I am currently reading the memoirs of a young hermaphrodite who lived in the mid-1800s for my Sex in Literature and Film class and it made me wonder… If I wrote a memoir would it ever be worth reading? The young man who wrote these memoirs committed suicide when he was 25 years old, a year younger than I am now. His memoirs are as short as his life, covering just a little over a hundred pages and yet his story is compelling. He was raised as a woman, in a boarding house ran by nuns. Herculine Barbin, tells of her young life surrounded by adoring nuns and loving schoolmates. She explains how her body was different from everyone else’s, how it was gangly and straight, while all the other girls were rounded and where they were smooth, Herculine was starting to grow hair. She seems to always have been attracted to women. In the book she describes multiple girls that she had a true passion for. During this time period apparently hermaphrodites were not forced into either sex at birth. The parents would of course raise them as one sex, Herculine was raised as a woman, but as the child reached adulthood they had to make the final choice of whether or not they would live the rest of their life as a man or a woman. Herculine chooses to live her life as a man and in the end cannot adjust to the change. So he commits suicide.

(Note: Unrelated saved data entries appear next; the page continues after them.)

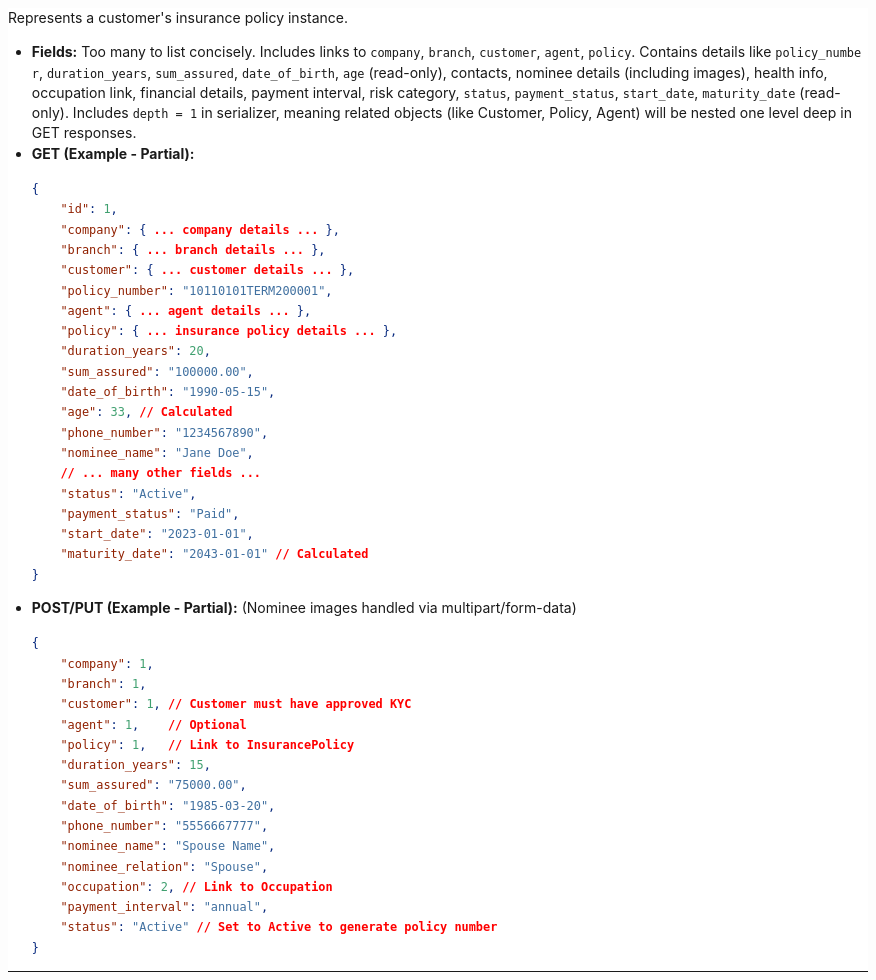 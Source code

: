 Represents a customer's insurance policy instance.

*   **Fields:** Too many to list concisely. Includes links to `company`, `branch`, `customer`, `agent`, `policy`. Contains details like `policy_number`, `duration_years`, `sum_assured`, `date_of_birth`, `age` (read-only), contacts, nominee details (including images), health info, occupation link, financial details, payment interval, risk category, `status`, `payment_status`, `start_date`, `maturity_date` (read-only). Includes `depth = 1` in serializer, meaning related objects (like Customer, Policy, Agent) will be nested one level deep in GET responses.
*   **GET (Example - Partial):**
    ```json
    {
        "id": 1,
        "company": { ... company details ... },
        "branch": { ... branch details ... },
        "customer": { ... customer details ... },
        "policy_number": "10110101TERM200001",
        "agent": { ... agent details ... },
        "policy": { ... insurance policy details ... },
        "duration_years": 20,
        "sum_assured": "100000.00",
        "date_of_birth": "1990-05-15",
        "age": 33, // Calculated
        "phone_number": "1234567890",
        "nominee_name": "Jane Doe",
        // ... many other fields ...
        "status": "Active",
        "payment_status": "Paid",
        "start_date": "2023-01-01",
        "maturity_date": "2043-01-01" // Calculated
    }
    ```
*   **POST/PUT (Example - Partial):** (Nominee images handled via multipart/form-data)
    ```json
    {
        "company": 1,
        "branch": 1,
        "customer": 1, // Customer must have approved KYC
        "agent": 1,    // Optional
        "policy": 1,   // Link to InsurancePolicy
        "duration_years": 15,
        "sum_assured": "75000.00",
        "date_of_birth": "1985-03-20",
        "phone_number": "5556667777",
        "nominee_name": "Spouse Name",
        "nominee_relation": "Spouse",
        "occupation": 2, // Link to Occupation
        "payment_interval": "annual",
        "status": "Active" // Set to Active to generate policy number
    }
    ```

---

            My life is not so overly dramatic. Were I to write the story of my life what parts would I share? Could I write the story of my childhood, though it is only a vague impression of unhappiness and anger? Would I write the story of my teenage years? They were normal, not spectacular in any way worth sharing. Then again, Barbin’s childhood was not extraordinary either except for the fact that she was a man, and a woman, living as a woman amongst women, who she realized she passionately desired. That is what makes her story compelling, her passion. I need to find that emotion in my life and maybe something worthy enough to be written down will happen. I do not want to live a tragic life. I want my story to be a happy one—and a passionate one. A page-turner from beginning to end.